:: Exercise ::
Transcribe every line of the listing below without any deviation.

━━━━━ Records ━━━━━

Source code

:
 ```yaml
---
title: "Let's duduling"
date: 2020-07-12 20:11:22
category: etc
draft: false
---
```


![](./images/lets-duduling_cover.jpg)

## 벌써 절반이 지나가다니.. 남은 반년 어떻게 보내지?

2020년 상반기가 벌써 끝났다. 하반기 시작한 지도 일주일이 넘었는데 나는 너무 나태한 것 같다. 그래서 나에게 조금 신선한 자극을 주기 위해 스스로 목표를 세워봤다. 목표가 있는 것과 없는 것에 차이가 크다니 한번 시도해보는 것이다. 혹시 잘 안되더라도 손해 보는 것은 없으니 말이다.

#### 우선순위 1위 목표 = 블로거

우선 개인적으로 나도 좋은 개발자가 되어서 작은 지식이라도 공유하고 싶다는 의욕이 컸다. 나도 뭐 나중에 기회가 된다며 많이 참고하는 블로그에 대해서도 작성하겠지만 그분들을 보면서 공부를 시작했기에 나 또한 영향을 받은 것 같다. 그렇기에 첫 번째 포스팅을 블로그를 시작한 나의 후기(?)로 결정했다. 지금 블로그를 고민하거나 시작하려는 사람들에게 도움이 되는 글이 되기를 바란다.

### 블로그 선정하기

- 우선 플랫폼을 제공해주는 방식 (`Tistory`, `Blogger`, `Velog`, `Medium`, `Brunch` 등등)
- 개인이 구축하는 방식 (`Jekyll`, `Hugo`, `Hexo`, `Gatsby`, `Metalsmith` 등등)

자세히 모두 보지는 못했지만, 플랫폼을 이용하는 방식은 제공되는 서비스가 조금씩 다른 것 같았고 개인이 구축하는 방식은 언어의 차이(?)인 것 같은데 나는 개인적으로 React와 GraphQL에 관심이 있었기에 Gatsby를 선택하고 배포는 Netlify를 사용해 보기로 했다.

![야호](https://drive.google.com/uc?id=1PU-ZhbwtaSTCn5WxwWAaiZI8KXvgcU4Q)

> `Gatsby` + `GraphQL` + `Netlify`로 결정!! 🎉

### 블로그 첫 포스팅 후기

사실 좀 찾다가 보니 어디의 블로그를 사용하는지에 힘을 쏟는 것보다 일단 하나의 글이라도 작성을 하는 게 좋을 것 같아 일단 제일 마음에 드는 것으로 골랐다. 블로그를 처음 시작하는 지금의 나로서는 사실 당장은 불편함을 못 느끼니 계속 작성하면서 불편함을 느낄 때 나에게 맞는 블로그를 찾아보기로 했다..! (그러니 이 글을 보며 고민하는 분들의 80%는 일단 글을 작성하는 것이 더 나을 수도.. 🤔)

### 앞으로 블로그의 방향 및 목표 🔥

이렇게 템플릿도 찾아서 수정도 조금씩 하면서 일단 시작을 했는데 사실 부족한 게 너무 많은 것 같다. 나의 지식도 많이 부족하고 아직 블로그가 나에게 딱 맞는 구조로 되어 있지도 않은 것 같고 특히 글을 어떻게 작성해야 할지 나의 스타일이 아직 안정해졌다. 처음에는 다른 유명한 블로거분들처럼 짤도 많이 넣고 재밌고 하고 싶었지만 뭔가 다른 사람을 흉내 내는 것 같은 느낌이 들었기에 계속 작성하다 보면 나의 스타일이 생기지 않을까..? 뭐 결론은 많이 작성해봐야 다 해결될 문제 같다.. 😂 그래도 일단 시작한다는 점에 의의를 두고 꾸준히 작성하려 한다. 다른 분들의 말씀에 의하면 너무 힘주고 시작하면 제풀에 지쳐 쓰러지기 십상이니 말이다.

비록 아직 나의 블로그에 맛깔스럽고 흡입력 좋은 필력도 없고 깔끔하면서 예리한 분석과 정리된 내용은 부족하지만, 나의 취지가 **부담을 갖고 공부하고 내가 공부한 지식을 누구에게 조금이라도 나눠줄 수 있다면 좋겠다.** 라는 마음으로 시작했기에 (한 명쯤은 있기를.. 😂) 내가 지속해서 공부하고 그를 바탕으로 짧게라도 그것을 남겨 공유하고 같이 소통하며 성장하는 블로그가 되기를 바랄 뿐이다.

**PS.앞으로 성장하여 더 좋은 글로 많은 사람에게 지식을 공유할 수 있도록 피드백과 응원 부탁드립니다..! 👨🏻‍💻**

━━━━━

:: Task solution ::
Source code

:
 ```yaml
---
title: "Let's duduling"
date: 2020-07-12 20:11:22
category: etc
draft: false
---
```


![](./images/lets-duduling_cover.jpg)

## 벌써 절반이 지나가다니.. 남은 반년 어떻게 보내지?

2020년 상반기가 벌써 끝났다. 하반기 시작한 지도 일주일이 넘었는데 나는 너무 나태한 것 같다. 그래서 나에게 조금 신선한 자극을 주기 위해 스스로 목표를 세워봤다. 목표가 있는 것과 없는 것에 차이가 크다니 한번 시도해보는 것이다. 혹시 잘 안되더라도 손해 보는 것은 없으니 말이다.

#### 우선순위 1위 목표 = 블로거

우선 개인적으로 나도 좋은 개발자가 되어서 작은 지식이라도 공유하고 싶다는 의욕이 컸다. 나도 뭐 나중에 기회가 된다며 많이 참고하는 블로그에 대해서도 작성하겠지만 그분들을 보면서 공부를 시작했기에 나 또한 영향을 받은 것 같다. 그렇기에 첫 번째 포스팅을 블로그를 시작한 나의 후기(?)로 결정했다. 지금 블로그를 고민하거나 시작하려는 사람들에게 도움이 되는 글이 되기를 바란다.

### 블로그 선정하기

- 우선 플랫폼을 제공해주는 방식 (`Tistory`, `Blogger`, `Velog`, `Medium`, `Brunch` 등등)
- 개인이 구축하는 방식 (`Jekyll`, `Hugo`, `Hexo`, `Gatsby`, `Metalsmith` 등등)

자세히 모두 보지는 못했지만, 플랫폼을 이용하는 방식은 제공되는 서비스가 조금씩 다른 것 같았고 개인이 구축하는 방식은 언어의 차이(?)인 것 같은데 나는 개인적으로 React와 GraphQL에 관심이 있었기에 Gatsby를 선택하고 배포는 Netlify를 사용해 보기로 했다.

![야호](https://drive.google.com/uc?id=1PU-ZhbwtaSTCn5WxwWAaiZI8KXvgcU4Q)

> `Gatsby` + `GraphQL` + `Netlify`로 결정!! 🎉

### 블로그 첫 포스팅 후기

사실 좀 찾다가 보니 어디의 블로그를 사용하는지에 힘을 쏟는 것보다 일단 하나의 글이라도 작성을 하는 게 좋을 것 같아 일단 제일 마음에 드는 것으로 골랐다. 블로그를 처음 시작하는 지금의 나로서는 사실 당장은 불편함을 못 느끼니 계속 작성하면서 불편함을 느낄 때 나에게 맞는 블로그를 찾아보기로 했다..! (그러니 이 글을 보며 고민하는 분들의 80%는 일단 글을 작성하는 것이 더 나을 수도.. 🤔)

### 앞으로 블로그의 방향 및 목표 🔥

이렇게 템플릿도 찾아서 수정도 조금씩 하면서 일단 시작을 했는데 사실 부족한 게 너무 많은 것 같다. 나의 지식도 많이 부족하고 아직 블로그가 나에게 딱 맞는 구조로 되어 있지도 않은 것 같고 특히 글을 어떻게 작성해야 할지 나의 스타일이 아직 안정해졌다. 처음에는 다른 유명한 블로거분들처럼 짤도 많이 넣고 재밌고 하고 싶었지만 뭔가 다른 사람을 흉내 내는 것 같은 느낌이 들었기에 계속 작성하다 보면 나의 스타일이 생기지 않을까..? 뭐 결론은 많이 작성해봐야 다 해결될 문제 같다.. 😂 그래도 일단 시작한다는 점에 의의를 두고 꾸준히 작성하려 한다. 다른 분들의 말씀에 의하면 너무 힘주고 시작하면 제풀에 지쳐 쓰러지기 십상이니 말이다.

비록 아직 나의 블로그에 맛깔스럽고 흡입력 좋은 필력도 없고 깔끔하면서 예리한 분석과 정리된 내용은 부족하지만, 나의 취지가 **부담을 갖고 공부하고 내가 공부한 지식을 누구에게 조금이라도 나눠줄 수 있다면 좋겠다.** 라는 마음으로 시작했기에 (한 명쯤은 있기를.. 😂) 내가 지속해서 공부하고 그를 바탕으로 짧게라도 그것을 남겨 공유하고 같이 소통하며 성장하는 블로그가 되기를 바랄 뿐이다.

**PS.앞으로 성장하여 더 좋은 글로 많은 사람에게 지식을 공유할 수 있도록 피드백과 응원 부탁드립니다..! 👨🏻‍💻**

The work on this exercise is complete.